SCÈNE QUATRIÈME.
Intérieur du Palais de la Duchesse. Un Salon.
La Duchesse RÉGANE le Comte de GLOCESTER.
LE COMTE DE GLOCESTER. - En vain vous me l'assurez, Madame ! en vain mes yeux en voient les preuves ! mon cœur se révolte de supposer mon fils, cet Edgard dont j'étais si fier, capable d'une semblable noirceur.

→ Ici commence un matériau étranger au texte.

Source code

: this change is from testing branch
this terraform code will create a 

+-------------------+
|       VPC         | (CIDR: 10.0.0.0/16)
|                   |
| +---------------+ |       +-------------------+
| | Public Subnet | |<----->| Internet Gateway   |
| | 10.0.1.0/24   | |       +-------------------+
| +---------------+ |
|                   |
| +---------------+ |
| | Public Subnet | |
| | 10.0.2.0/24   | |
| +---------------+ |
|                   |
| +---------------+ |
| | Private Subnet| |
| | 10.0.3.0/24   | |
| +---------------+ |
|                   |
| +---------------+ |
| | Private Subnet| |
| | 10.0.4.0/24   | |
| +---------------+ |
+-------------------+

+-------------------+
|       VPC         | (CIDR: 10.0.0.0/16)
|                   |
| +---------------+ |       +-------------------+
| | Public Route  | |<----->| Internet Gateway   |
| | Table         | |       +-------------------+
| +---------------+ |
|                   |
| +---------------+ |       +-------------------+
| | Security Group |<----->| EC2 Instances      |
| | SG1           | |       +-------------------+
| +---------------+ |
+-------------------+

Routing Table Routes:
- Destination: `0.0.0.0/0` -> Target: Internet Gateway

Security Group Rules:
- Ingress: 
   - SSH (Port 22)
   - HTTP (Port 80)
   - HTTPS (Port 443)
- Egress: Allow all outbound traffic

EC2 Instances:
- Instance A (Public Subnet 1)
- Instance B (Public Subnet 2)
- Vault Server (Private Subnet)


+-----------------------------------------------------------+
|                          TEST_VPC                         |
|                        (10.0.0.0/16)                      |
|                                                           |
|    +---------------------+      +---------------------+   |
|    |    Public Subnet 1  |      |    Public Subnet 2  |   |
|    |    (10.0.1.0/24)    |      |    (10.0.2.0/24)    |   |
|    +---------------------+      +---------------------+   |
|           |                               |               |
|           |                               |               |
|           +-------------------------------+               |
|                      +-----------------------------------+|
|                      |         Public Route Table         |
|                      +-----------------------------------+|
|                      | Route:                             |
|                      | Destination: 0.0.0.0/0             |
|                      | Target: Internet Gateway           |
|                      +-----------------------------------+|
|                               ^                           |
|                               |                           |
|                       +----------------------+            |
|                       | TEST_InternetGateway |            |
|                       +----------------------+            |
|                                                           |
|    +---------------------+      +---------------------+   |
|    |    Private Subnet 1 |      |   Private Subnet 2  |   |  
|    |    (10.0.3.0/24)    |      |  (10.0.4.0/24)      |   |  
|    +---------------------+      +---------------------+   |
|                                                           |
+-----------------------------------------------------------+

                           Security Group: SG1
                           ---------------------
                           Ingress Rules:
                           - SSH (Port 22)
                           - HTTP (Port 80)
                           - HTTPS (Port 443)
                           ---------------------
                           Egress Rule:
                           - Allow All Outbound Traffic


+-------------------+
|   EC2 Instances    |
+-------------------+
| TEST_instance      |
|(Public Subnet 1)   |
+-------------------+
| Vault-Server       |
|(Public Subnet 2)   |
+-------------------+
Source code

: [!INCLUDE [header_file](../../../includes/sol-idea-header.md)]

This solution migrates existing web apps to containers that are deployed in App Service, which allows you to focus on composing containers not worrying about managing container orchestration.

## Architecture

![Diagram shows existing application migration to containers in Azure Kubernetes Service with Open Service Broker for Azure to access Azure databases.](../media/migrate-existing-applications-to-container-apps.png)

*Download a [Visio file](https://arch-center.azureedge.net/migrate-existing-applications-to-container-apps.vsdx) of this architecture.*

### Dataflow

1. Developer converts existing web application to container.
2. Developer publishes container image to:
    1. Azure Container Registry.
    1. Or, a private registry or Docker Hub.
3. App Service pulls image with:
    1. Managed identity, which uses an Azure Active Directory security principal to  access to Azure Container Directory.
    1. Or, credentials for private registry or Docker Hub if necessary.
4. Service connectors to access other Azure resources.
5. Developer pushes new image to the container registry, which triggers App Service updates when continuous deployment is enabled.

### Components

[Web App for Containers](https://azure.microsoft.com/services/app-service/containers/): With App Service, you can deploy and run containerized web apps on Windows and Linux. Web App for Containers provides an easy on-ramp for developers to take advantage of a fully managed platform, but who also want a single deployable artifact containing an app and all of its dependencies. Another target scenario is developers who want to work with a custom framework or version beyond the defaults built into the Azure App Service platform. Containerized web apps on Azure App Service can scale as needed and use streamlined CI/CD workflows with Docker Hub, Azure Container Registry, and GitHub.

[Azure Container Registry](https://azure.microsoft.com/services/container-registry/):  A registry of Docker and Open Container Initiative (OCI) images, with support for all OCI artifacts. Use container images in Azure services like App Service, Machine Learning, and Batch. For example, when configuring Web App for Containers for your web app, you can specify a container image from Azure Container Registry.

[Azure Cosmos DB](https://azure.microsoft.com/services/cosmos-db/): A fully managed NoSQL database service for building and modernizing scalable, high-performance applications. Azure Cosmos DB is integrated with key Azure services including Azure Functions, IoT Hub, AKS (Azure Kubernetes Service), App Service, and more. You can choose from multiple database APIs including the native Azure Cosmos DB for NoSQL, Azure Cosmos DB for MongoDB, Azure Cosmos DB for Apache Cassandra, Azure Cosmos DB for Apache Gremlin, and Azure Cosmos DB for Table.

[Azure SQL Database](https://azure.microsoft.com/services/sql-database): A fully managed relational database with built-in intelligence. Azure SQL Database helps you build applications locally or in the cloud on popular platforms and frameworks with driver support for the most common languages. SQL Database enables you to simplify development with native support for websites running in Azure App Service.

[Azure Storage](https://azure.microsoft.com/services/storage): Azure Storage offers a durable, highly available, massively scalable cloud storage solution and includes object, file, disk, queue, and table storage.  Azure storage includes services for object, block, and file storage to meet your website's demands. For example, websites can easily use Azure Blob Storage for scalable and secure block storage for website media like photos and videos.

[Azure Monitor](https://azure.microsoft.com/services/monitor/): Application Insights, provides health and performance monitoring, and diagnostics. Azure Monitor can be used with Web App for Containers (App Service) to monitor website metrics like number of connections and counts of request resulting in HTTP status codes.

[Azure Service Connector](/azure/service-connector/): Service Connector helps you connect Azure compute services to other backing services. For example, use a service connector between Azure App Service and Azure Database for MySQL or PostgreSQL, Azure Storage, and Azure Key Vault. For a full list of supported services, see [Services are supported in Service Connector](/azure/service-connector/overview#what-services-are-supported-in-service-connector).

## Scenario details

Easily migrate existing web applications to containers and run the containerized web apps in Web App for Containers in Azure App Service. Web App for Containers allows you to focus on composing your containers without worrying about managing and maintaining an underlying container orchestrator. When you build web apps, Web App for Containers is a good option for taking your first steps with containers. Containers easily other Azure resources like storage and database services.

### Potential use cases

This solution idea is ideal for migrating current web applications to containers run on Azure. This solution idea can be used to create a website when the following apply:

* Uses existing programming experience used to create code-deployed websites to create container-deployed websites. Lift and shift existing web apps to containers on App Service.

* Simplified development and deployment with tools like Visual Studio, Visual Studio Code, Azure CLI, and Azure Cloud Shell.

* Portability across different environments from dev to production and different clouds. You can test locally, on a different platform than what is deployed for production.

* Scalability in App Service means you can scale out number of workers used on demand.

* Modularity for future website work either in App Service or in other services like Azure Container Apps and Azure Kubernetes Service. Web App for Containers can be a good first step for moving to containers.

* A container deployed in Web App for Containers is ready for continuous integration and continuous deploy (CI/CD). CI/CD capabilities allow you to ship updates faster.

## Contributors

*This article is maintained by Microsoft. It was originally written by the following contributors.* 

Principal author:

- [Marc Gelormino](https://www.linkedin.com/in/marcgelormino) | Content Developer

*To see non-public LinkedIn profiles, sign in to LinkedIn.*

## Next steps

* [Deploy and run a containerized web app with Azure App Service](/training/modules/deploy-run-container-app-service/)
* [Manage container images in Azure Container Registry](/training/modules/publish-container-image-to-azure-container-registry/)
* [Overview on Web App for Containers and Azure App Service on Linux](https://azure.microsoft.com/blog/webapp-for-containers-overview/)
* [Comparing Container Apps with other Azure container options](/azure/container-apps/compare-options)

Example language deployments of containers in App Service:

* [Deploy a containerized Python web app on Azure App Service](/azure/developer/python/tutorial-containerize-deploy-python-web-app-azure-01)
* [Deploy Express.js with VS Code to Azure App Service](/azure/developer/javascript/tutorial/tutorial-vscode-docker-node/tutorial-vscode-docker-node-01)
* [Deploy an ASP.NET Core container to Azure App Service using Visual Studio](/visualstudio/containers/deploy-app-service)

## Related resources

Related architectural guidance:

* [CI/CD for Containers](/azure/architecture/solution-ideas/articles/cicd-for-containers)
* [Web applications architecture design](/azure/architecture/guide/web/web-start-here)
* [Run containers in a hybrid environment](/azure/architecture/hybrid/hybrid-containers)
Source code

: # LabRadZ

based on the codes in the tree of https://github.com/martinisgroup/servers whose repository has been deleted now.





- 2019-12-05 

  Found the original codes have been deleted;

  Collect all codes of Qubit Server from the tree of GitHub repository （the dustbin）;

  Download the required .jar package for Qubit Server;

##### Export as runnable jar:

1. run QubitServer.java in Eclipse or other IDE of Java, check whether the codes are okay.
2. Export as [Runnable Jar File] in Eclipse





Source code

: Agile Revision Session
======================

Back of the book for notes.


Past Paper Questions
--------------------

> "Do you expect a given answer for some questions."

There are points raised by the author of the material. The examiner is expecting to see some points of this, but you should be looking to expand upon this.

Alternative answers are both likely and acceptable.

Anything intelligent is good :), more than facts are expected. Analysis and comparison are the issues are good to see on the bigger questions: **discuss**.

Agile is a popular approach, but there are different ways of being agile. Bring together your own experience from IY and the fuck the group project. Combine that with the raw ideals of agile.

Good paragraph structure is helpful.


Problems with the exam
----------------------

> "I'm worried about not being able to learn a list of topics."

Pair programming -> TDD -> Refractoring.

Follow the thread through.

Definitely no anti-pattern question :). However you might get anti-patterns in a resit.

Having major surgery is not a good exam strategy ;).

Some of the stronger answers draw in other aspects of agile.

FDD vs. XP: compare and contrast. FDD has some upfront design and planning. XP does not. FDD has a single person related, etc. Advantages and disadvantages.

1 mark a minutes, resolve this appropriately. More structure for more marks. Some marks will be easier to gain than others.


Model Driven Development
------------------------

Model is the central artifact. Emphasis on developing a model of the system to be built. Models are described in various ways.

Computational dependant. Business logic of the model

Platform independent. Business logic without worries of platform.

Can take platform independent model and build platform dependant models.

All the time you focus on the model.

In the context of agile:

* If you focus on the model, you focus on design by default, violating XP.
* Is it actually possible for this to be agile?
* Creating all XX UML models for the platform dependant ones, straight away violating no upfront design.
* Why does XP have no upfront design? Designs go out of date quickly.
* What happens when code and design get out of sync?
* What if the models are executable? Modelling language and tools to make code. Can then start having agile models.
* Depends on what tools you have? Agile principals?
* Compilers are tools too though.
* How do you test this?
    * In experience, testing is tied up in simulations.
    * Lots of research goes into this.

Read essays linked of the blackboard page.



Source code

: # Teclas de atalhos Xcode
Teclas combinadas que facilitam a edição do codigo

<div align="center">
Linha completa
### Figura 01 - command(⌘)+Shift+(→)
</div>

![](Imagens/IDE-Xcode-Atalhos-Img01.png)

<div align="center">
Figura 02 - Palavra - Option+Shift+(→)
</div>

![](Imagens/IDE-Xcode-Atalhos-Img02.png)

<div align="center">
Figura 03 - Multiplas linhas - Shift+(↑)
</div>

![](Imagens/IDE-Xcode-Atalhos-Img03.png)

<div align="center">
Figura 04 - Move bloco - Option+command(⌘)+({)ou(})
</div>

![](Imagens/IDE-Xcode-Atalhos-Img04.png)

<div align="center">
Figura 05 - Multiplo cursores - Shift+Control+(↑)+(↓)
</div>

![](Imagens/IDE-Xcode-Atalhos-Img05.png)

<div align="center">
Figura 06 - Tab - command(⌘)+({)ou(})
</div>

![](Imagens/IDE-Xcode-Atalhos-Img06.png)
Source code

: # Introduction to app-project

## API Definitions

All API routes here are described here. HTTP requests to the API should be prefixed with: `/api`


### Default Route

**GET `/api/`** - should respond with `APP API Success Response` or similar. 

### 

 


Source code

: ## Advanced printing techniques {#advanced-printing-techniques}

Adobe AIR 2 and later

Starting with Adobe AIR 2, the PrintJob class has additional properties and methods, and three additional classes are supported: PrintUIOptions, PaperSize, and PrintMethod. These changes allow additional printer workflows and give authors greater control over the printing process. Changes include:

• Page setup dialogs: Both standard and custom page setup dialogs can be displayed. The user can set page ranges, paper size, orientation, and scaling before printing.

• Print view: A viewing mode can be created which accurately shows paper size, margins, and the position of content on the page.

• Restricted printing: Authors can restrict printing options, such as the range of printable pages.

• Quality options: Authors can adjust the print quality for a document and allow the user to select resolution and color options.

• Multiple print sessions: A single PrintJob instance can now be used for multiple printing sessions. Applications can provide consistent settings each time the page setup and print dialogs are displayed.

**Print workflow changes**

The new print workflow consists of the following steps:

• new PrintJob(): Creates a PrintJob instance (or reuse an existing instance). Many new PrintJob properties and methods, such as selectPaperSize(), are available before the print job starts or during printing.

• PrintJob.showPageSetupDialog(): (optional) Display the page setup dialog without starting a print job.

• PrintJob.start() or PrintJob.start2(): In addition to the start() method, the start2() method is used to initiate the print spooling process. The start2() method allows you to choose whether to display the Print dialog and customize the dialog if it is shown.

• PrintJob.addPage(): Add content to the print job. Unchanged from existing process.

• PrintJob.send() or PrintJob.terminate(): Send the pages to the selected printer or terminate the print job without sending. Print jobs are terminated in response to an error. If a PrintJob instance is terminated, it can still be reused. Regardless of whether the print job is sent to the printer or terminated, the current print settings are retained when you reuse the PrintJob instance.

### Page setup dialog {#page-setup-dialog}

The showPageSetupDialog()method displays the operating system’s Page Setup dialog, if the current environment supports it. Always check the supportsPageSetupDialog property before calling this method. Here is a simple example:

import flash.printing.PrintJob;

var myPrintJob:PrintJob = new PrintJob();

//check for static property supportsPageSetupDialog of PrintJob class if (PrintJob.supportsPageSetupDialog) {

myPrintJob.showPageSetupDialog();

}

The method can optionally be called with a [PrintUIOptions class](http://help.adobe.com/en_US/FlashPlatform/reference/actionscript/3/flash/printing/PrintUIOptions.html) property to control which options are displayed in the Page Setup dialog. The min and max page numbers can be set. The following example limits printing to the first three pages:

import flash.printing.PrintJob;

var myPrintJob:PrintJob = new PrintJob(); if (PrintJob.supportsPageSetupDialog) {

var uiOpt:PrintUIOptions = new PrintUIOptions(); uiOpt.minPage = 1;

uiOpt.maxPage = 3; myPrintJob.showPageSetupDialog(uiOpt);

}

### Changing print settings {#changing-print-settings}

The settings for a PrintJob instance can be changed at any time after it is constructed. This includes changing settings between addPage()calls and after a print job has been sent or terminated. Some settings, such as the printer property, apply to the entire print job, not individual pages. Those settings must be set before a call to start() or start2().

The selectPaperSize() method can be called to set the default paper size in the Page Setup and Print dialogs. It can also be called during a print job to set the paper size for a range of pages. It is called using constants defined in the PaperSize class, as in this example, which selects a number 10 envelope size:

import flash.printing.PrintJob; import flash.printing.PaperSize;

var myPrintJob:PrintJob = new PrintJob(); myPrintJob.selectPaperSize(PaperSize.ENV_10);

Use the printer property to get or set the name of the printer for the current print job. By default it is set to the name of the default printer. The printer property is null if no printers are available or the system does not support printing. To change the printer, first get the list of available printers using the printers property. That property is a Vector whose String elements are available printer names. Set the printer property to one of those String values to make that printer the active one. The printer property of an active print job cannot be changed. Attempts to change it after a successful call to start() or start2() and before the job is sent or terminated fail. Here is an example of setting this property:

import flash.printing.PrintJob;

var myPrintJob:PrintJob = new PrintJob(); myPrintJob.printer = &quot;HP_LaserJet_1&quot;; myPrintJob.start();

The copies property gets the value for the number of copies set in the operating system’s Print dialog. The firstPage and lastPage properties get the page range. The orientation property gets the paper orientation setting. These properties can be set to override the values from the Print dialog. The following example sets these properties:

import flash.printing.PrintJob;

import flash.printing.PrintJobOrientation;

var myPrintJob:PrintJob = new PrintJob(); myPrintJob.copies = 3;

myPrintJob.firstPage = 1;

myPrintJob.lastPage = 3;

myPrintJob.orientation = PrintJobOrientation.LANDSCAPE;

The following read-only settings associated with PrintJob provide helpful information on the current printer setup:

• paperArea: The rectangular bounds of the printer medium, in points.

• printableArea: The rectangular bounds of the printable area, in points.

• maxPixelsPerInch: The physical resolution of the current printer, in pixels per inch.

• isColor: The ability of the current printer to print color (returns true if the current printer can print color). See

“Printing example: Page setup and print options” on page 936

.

Quoi ! appeler des étrangers dans notre royaume pour le dévaster, et demander la tête de son vieux père afin de s'emparer de son héritage avant le temps marqué par la nature.
RÉGANE. - Vous le dites vous même mon cher comte, ce sont là les torts de votre fils aîné.
GLOCESTER. - De la part d'Oswald ces infamies m'auraient moins surpris.
RÉGANE. - Voilà comment juge l'aveugle prédilection... Votre fils Oswald. a surpris ce complot j'en ai la preuve, sans qu'il m'en ait parlé cependant ; et il a fait sauver son frère.
GLOCESTER. - Le monde est bouleversé, ma raison est confondue ; je ne comprends plus rien à ce qui se passe sous mes yeux.
RÉGANE. - Vous vous retirerez pour quelque temps de la cour. Noble comte, ce n'est point une disgrâce ; mais nous pensons que vous avez besoin de repos pour vous remettre du choc d'une si rude nouvelle.
(Le Comte sort.)
RÉGANE. - À nous deux, mon cher Oswald ; maintenant tu es un habile courtisan, sans conscience et sans cœur. Lorsque nous aurons tiré de ta vénalité les services que nous en attendons, nous aurons soin de purger la terre d'un aussi misérable vaurien.
SCÈNE CINQUIÈME,
La Duchesse RÉGANE, OSWALD, un Courrier.
OSWALD. - Ma noble maîtresse, voici un envoyé de votre père, qui vous annonce son arrivée chez vous.
RÉGANE. - Qu'est-ce cela, mon père devait rester six mois chez ma sœur ; prétend-on me jouer de cette façon ?
OSWALD. - J'ai fait causer cet homme : il paraît que les procédés de la duchesse d'Albanie ont mis le Roi en si grande colère, qu'il n'a pas voulu rester plus de vingt-quatre heures dans son palais.
RÉGANE. - Nous saurons comment elle a agi, afin de faire plus mal encore. De cette façon, notre hôte se mettra à la raison ; ou bien il retournera à la cour de ma sœur. Dites à l'envoyé de mon père qu'il lui réponde que son arrivée inattendue nous cause un mortel embarras mais que, néanmoins, par égard pour la longue route qu'il vient de faire, nous consentons à lui donner un abri momentané.
(Oswald sort.)
RÉGANE. - Ma sœur me joue-là un tour dont je saurai me venger !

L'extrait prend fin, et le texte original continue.